▶ Problem details
Provide the number of lines below containing the word "revocation", without any other words.

▶ Available data

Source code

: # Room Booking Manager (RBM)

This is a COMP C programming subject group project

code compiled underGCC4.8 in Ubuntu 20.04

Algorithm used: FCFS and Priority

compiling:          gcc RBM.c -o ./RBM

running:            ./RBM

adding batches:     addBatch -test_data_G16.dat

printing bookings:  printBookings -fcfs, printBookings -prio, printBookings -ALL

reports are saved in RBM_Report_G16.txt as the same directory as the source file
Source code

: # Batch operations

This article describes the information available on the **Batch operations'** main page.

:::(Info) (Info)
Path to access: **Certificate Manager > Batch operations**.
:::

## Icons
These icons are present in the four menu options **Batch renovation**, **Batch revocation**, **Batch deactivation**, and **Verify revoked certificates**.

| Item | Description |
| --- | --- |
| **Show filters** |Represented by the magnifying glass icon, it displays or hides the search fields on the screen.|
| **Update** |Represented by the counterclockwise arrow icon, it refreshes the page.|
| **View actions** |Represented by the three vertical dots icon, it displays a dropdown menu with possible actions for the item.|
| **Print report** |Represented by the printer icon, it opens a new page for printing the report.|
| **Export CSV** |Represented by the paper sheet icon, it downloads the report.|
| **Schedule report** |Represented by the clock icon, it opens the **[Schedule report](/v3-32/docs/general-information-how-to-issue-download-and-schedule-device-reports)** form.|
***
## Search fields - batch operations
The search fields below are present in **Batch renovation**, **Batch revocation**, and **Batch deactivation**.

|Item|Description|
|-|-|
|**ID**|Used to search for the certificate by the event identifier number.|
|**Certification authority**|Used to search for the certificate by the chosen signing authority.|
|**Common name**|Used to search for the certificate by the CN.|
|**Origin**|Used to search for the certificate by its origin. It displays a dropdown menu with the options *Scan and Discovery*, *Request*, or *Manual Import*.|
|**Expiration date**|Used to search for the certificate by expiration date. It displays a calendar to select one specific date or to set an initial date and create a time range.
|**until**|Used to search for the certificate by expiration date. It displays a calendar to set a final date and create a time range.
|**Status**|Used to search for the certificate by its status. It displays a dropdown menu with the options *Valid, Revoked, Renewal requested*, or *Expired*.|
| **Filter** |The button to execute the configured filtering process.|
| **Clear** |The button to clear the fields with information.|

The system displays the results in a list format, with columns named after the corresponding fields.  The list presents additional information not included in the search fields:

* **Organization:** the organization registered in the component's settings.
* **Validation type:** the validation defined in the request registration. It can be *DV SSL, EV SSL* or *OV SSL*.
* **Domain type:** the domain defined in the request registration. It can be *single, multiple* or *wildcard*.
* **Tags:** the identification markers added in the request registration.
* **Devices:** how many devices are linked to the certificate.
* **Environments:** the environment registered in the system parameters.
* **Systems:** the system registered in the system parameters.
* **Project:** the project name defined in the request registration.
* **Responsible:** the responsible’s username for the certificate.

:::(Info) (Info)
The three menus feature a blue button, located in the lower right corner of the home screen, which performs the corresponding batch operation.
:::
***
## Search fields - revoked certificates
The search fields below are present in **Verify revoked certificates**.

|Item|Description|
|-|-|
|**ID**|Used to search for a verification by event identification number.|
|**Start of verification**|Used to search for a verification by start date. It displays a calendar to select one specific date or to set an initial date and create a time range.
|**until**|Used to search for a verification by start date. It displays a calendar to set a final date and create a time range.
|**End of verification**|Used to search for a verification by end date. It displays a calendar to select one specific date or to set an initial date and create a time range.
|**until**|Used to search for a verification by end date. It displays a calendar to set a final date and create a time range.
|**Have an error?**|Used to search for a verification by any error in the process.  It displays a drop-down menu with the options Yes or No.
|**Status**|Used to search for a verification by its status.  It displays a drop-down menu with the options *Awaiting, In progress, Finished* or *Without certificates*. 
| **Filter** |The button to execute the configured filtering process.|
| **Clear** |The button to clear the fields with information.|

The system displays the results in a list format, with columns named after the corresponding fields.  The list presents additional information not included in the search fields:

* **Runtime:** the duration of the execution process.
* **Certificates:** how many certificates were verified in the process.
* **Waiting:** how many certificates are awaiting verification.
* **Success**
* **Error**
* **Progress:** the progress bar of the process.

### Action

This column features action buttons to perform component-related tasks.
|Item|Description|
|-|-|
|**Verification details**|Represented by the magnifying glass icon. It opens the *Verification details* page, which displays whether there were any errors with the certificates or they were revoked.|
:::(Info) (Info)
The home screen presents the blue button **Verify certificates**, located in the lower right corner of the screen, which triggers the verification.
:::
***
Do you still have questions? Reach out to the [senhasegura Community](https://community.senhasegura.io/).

▶ Solution for this problem
2